En un mundo en el que muchos discursos de psicología positiva insisten en que siempre tenés que estar bien, y que te van a enseñar cómo estar bien siempre… ¿para qué? A veces eso genera frustración o huida. Porque si quieres estar bien siempre, lo que vas a hacer es huir de todo aquello que te haga tambalearte en algún momento. Entonces, para no estar mal, huyes. Pero a veces hay cosas por las que merece la pena apostar y pelear. Y si te llevas alguna herida, no pasa nada. Es parte de la vida.

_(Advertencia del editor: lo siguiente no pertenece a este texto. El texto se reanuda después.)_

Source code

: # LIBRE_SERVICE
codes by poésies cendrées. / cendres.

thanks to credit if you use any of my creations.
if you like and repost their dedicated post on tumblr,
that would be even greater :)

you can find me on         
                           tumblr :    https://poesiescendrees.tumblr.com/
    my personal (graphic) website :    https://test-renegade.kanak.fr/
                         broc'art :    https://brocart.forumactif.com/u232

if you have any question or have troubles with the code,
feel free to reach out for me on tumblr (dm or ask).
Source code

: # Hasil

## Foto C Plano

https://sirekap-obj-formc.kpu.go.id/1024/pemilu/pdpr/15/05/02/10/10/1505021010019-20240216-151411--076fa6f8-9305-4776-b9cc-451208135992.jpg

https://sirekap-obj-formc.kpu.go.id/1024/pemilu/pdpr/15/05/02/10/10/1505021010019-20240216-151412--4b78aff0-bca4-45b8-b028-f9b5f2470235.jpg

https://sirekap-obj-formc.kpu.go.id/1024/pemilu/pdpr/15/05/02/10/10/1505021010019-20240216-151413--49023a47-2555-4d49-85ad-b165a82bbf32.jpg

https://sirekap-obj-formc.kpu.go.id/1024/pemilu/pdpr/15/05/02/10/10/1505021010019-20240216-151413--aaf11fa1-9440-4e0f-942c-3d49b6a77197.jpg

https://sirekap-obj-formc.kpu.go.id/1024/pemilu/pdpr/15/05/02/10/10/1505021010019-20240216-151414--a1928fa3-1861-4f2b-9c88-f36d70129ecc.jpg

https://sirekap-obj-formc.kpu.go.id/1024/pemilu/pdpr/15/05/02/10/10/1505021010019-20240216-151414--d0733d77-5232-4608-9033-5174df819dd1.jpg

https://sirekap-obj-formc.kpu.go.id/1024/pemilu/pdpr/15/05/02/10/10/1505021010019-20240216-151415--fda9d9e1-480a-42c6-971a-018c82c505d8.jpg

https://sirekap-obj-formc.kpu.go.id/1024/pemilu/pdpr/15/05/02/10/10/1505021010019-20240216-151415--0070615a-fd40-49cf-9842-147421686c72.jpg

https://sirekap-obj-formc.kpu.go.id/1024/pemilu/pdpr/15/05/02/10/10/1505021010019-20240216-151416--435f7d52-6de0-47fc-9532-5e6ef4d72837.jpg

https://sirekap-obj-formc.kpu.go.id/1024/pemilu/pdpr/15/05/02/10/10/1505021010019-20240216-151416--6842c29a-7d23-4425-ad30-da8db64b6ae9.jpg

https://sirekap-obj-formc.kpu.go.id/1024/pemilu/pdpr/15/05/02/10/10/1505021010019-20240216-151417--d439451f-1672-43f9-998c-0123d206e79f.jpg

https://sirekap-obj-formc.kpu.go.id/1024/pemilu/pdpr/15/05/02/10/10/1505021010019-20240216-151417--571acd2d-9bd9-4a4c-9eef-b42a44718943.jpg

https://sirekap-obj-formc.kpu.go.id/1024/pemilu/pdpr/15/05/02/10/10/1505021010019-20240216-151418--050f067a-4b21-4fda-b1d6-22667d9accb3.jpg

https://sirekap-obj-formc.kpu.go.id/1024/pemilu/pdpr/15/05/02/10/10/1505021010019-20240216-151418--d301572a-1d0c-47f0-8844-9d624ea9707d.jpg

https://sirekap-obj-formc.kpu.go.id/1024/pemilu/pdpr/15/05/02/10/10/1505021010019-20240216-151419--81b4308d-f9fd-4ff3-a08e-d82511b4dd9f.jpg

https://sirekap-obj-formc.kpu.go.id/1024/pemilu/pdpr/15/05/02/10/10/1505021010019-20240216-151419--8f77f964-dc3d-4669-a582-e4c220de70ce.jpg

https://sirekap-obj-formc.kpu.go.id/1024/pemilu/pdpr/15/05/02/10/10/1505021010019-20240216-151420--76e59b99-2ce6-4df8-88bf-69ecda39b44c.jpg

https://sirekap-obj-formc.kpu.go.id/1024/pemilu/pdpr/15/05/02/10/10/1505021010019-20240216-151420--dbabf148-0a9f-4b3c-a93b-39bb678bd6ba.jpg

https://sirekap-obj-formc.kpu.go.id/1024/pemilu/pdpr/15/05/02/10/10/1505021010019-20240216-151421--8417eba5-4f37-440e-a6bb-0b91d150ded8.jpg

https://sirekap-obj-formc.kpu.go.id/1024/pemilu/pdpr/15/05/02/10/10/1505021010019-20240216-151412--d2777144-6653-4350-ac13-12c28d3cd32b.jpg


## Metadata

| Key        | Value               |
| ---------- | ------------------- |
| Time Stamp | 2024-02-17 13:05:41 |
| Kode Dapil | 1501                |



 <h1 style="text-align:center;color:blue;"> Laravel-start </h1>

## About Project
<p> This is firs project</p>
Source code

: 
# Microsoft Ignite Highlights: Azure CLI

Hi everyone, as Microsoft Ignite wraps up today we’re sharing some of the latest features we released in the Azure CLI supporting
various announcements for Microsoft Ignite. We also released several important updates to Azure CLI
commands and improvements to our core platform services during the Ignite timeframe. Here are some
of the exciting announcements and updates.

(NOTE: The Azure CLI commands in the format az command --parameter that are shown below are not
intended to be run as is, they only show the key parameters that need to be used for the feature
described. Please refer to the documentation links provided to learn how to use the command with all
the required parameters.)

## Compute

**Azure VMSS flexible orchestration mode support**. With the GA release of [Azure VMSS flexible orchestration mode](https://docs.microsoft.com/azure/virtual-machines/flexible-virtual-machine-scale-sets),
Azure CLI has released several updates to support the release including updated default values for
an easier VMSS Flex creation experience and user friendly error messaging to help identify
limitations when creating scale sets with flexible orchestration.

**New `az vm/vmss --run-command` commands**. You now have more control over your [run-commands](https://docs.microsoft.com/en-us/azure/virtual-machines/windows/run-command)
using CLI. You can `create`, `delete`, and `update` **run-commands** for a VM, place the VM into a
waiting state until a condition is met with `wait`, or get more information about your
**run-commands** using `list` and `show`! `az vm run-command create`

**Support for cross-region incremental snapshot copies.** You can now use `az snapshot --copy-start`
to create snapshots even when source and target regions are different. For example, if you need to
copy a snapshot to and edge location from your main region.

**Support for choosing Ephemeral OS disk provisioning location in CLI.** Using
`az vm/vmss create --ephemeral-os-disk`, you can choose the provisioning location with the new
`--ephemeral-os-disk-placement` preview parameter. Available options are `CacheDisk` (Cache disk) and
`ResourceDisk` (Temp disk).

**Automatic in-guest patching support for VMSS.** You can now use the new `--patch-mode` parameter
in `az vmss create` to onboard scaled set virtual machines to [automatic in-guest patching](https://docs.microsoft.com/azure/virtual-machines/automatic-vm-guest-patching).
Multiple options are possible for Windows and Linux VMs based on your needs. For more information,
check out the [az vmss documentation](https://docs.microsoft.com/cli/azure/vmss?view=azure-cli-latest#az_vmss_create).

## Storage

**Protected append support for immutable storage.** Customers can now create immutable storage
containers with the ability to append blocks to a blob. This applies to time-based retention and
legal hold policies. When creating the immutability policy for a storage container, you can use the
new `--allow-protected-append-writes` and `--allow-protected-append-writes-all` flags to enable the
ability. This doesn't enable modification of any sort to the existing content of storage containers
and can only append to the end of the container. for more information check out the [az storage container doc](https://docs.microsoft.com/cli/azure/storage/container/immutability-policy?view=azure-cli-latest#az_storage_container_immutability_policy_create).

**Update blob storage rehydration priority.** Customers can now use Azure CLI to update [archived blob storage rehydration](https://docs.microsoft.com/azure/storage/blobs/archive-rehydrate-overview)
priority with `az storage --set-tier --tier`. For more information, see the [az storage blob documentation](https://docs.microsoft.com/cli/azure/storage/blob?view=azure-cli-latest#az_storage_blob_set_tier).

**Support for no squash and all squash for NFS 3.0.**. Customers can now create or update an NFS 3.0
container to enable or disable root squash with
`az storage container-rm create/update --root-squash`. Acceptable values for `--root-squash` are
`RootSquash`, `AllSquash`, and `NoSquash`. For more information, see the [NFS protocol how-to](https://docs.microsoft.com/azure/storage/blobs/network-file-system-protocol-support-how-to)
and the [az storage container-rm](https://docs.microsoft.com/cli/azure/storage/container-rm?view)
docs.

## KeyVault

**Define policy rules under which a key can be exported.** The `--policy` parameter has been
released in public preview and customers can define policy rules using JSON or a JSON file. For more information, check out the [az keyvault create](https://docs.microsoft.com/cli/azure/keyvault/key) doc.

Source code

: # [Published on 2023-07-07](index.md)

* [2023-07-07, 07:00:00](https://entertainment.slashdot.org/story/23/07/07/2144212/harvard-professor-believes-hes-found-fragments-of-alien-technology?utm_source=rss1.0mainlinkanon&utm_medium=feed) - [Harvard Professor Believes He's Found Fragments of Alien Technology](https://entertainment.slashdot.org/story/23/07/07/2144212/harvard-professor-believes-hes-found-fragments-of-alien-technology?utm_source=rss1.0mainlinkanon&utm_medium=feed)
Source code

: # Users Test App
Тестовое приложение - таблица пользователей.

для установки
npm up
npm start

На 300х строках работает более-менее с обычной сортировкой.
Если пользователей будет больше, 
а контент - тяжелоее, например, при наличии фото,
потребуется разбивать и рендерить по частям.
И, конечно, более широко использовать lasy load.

¿Qué le gustaría que quede como huella de su paso por este mundo?
No lo sé. Si pienso en ese final, diría que Dios dirá qué fue la vida. Sí sé que, en estos últimos 20 años, la dimensión más clara de lo que hago tiene que ver con las palabras. Es decir: yo escribo, publico, hablo. Y las palabras no son un puro entretenimiento para decir cosas bonitas. De alguna manera, para mí, las palabras tienen que ser eco de esa Palabra con mayúscula que le da sentido a la vida. Esa Palabra, en la fe, es Dios. Me gustaría que las palabras que queden sean palabras que ayuden. Que hayan contribuido a sanar heridas, a ofrecer sentido, a tender puentes para el encuentro entre las personas, y también para una mirada un poco más trascendente de la vida. Que sean palabras que provoquen a ponerse manos a la obra, a transformar para bien el mundo en el que vivimos. Palabras que ayuden a la reconciliación.
Al final, las personas pasamos… pero las palabras quedan. Y luego, también terminan yéndose. Pero la palabra que tiene que quedar no es la mía. Para mí, la que debe quedar es el Evangelio. Esa es la Palabra que permanece.
José María Rodríguez Olaizola es jesuita, sociólogo, teólogo y escritor. Nacido en Oviedo, Asturias, en 1970, ha dedicado su vida a tender puentes entre la espiritualidad y los desafíos del mundo actual. “Soy asturiano de origen, sociólogo de formación, y me gusta mucho, además de escribir, la música como herramienta de evangelización, y todas las posibilidades que ofrece la palabra, a través de poemas, charlas, talleres, homilías, etc.”, dice sobre sí mismo. Es autor de más de veinte libros, entre ellos Bailar con la soledad, Contemplaciones de papel y En tierra de todos, donde reflexiona sobre el sentido, la fragilidad, el silencio y la búsqueda interior. Coordinó proyectos digitales como Rezando Voy y PastoralSJ, y es secretario de Medios de la Compañía de Jesús en España. Su lenguaje cercano y poético, junto a una fuerte presencia en redes sociales, lo han convertido en una referencia más allá del ámbito religioso. En cada charla y texto, Olaizola propone pensar la fe como un camino abierto, humano y compasivo, accesible incluso para quienes no se identifican con ninguna creencia.